Имело значение и то, что среди гувернеров мальчика оказались склонные к стихотворчеству и рисованию, а эмигрант граф де Монфор был настоящим аристократом, поколение которых возрастало в атмосфере элегантных салонов французского Века Просвещения. В семье Пушкиных своим стал эмигрант писатель и художник граф Ксавье де Местр (брат знаменитого тогда философа-политолога и политического деятеля Жозефа де Местра). Он читал там свои сочинения; сохранилось изображение Надежды Осиповны его работы.

Приобщение к книжной культуре

Пушкин рано познал и радость чтения, познакомившись с литературой на французском языке — с сочинениями и французских авторов, и переводными (античные писатели, писатели нового времени). Быстро научился сам выбирать интересующую его книгу — безусловно в библиотеке отца, вероятно, и в богатой новейшими парижскими изданиями библиотеке дяди; оказался допущенным и в знаменитую зарубежными раритетами библиотеку Д.П. Бутурлина, следовательно, мог и наблюдать (а, быть может, уже и предвкушать?) ощущения библиофила. Книги с малых лет утвердились в жизни А.С. Пушкина. И не только как источник знания и наслаждения: он еще в Москве стал пробовать силы в сочинительстве (на французском языке) — и первоначально в сфере ассоциаций, воспринятых в книгах же.

Думается, что раннее усвоение богатств зарубежной литературы в какой-то мере предопределяло изначально компаративистский подход к отечественной литературе, которую он всегда рассматривал в сравнении с западноевропейской (и художественные произведения, и сочинения критиков), и как часть этой европейской литературы. Быть может, эта рано впитанная образованность в сфере зарубежной литературы и блистательное владение главным разговорным языком той эпохи делали общение с А.С. Пушкиным последующих десятилетий особенно привлекательным для иностранцев — А.С. Пушкин был и казался человеком вершиной общеевропейской культуры (хотя никогда не выезжал за границы России) [19].

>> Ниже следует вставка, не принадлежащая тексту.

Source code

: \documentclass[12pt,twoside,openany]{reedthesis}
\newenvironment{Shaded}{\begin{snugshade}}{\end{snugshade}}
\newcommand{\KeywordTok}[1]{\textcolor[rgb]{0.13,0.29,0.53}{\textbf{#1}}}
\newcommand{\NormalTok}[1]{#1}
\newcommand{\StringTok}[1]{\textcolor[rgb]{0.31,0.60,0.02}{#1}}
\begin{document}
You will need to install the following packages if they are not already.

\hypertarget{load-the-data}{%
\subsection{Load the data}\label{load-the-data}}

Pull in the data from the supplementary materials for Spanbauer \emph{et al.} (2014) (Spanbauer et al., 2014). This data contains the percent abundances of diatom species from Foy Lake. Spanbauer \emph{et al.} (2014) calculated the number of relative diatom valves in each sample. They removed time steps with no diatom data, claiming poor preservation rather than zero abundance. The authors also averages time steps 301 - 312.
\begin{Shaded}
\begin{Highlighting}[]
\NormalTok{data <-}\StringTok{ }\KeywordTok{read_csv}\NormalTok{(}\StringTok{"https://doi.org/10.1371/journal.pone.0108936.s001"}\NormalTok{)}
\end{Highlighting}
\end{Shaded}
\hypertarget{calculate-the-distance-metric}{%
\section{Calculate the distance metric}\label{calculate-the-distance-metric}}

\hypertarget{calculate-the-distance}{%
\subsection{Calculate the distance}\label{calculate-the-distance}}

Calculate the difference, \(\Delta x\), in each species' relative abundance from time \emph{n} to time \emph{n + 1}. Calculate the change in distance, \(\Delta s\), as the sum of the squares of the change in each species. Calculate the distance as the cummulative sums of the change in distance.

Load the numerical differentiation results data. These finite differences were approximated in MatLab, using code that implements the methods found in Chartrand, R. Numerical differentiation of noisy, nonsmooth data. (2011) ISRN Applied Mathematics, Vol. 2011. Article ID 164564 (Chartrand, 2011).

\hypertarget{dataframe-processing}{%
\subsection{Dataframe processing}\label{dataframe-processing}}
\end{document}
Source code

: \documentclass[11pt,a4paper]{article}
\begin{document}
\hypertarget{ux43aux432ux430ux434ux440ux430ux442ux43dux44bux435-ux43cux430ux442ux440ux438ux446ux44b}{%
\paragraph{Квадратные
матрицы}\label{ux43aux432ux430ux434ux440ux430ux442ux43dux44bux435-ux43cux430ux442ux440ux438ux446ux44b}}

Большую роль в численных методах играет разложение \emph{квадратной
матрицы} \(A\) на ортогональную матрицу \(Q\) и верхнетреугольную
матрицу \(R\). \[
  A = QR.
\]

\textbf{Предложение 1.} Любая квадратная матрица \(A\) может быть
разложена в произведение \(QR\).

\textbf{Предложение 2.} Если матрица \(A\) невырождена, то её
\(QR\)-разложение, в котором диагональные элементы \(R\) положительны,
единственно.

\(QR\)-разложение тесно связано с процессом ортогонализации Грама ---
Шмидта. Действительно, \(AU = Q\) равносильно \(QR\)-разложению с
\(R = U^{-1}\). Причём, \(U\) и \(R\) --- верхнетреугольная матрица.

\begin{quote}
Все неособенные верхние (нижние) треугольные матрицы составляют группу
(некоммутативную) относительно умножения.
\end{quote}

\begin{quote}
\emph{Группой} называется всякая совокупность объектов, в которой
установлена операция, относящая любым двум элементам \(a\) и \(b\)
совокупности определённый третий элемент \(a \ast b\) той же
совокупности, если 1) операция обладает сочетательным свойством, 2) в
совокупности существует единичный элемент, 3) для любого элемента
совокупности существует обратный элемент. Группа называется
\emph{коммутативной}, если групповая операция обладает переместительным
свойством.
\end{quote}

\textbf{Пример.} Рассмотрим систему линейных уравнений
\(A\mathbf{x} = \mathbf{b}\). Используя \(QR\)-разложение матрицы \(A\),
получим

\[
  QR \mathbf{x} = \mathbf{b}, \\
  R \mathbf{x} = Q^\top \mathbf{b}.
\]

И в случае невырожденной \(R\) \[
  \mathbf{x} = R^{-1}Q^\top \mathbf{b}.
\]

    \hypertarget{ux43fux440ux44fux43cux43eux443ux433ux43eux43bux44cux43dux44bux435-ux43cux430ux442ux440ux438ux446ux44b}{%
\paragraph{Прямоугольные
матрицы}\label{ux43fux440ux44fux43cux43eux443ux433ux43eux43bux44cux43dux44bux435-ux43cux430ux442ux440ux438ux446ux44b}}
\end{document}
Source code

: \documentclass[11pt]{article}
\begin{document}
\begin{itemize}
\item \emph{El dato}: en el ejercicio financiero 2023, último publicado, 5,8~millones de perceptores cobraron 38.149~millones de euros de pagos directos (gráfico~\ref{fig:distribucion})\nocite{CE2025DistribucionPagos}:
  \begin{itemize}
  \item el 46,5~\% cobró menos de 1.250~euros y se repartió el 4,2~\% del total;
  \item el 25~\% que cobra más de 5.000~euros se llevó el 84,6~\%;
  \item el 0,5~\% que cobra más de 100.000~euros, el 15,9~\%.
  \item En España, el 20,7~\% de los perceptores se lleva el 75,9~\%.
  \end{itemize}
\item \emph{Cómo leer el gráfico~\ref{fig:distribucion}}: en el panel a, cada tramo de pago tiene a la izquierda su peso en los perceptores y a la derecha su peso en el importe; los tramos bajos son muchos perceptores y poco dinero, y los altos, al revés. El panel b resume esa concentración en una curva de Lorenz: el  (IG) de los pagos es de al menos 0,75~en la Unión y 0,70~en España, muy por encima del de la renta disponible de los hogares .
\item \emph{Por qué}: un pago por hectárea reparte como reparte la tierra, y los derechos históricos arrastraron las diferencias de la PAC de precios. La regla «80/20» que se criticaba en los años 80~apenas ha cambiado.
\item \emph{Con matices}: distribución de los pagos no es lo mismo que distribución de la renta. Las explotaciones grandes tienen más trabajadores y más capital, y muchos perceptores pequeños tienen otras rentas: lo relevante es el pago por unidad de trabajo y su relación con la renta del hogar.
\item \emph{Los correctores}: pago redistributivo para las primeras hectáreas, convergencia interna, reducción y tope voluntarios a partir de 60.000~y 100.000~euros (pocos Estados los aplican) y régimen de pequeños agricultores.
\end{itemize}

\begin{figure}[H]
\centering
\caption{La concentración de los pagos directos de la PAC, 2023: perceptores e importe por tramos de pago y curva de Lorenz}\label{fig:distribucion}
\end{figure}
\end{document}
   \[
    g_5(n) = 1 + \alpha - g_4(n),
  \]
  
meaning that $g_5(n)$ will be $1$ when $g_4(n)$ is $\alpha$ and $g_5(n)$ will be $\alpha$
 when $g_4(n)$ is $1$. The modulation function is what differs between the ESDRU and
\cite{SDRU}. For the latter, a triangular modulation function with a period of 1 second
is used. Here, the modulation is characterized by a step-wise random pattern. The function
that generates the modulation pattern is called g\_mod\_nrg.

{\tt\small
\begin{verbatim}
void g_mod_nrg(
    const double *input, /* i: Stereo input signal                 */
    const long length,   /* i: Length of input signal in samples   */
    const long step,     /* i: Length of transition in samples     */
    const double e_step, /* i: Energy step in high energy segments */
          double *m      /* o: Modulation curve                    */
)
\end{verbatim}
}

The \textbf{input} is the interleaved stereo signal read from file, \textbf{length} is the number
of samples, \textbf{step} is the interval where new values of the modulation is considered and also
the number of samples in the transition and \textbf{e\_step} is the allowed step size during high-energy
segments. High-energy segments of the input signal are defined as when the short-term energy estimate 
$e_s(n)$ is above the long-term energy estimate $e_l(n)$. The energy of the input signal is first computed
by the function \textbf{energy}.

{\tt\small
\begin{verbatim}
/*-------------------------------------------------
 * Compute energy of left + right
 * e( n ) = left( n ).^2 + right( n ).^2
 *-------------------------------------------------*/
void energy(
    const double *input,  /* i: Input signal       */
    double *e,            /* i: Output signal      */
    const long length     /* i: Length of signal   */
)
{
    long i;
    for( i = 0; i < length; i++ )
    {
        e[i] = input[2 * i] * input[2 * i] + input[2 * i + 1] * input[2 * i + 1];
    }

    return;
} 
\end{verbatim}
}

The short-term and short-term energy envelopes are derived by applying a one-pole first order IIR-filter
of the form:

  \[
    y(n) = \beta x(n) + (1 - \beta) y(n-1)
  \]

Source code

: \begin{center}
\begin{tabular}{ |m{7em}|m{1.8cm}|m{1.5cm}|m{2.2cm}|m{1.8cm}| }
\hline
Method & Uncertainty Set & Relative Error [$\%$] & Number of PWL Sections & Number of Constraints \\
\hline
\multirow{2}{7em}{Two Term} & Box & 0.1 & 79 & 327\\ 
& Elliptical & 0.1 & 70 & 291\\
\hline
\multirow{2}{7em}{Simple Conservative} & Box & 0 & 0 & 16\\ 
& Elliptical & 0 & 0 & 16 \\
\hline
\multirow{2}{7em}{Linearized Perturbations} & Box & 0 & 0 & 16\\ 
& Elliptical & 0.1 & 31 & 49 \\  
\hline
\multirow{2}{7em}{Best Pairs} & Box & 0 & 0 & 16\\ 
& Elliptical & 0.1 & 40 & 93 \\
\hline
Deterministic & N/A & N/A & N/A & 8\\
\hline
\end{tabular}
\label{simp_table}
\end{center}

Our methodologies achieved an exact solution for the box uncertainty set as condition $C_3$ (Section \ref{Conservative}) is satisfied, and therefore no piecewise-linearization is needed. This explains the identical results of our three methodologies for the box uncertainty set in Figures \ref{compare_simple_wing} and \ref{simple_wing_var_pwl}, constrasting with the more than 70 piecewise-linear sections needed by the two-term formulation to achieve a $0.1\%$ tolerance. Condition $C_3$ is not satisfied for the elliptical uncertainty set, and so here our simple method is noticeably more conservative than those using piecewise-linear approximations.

Приобщение к стихии русского народа

Но А.С. Пушкин смог приобщиться рано и к иной культурной ориентации — и этому способствовали и особенности его домашней жизни, даже ее неустроенность. Он душевно явно тяготел мальчиком к бабушке Марии Алексеевне и любимым им слугам — няне Арине Родионовне и ее зятю Никите Тимофеевичу Козлову, ставшему «дядькой» мальчика. А здесь господствовала русская стихия и разговорного языка, и общественно-исторических воззрений. Языком писем бабушки лицеисту внуку восхищался друг его и тоже поэт А.А. Дельвиг. Она же знакомила мальчика с семейными преданиями и, как и няня, с русским фольклором. Позже не раз воспетая А.С. Пушкиным в стихах Арина Родионовна, которую пристроила к детям, взамен умершей первой няни, высмотревшая ее в своих псковских владениях бабушка Мария Алексеевна, — по словам сестры поэта — «мастерски говорила сказки, знала народные поверья и сыпала пословицами и поговорками». Никиту Козлова называли «доморощенным стихотворцем» за стихи на тему народных сказок [20]. Представление о помещичьей усадебной жизни в летние месяцы также связывалось у мальчика с народной культурой песен, хороводов, игр в бабушкином подмосковном Захарове.

«Народные университеты» воспитания души

Особенно существенно то, что освоение простонародного начала развития русского языка, приобщение к народной повседневной обиходности происходило в атмосфере сердечного тепла и заботливого внимания, а к этому всегда чувствительна детская душа. С бабушкой, с няней и дядькой мальчик чувствовал себя естественно, в их обществе ощущал себя свободным и счастливым. А «счастие, — как напишет он позднее, — есть лучший университет. Оно довершает воспитание души, способной к доброму и прекрасному» [21]. В воспитании души (а для такой творческой натуры это всегда и воспитание культуры) Пушкин мальчиком прошел воистину народный университет.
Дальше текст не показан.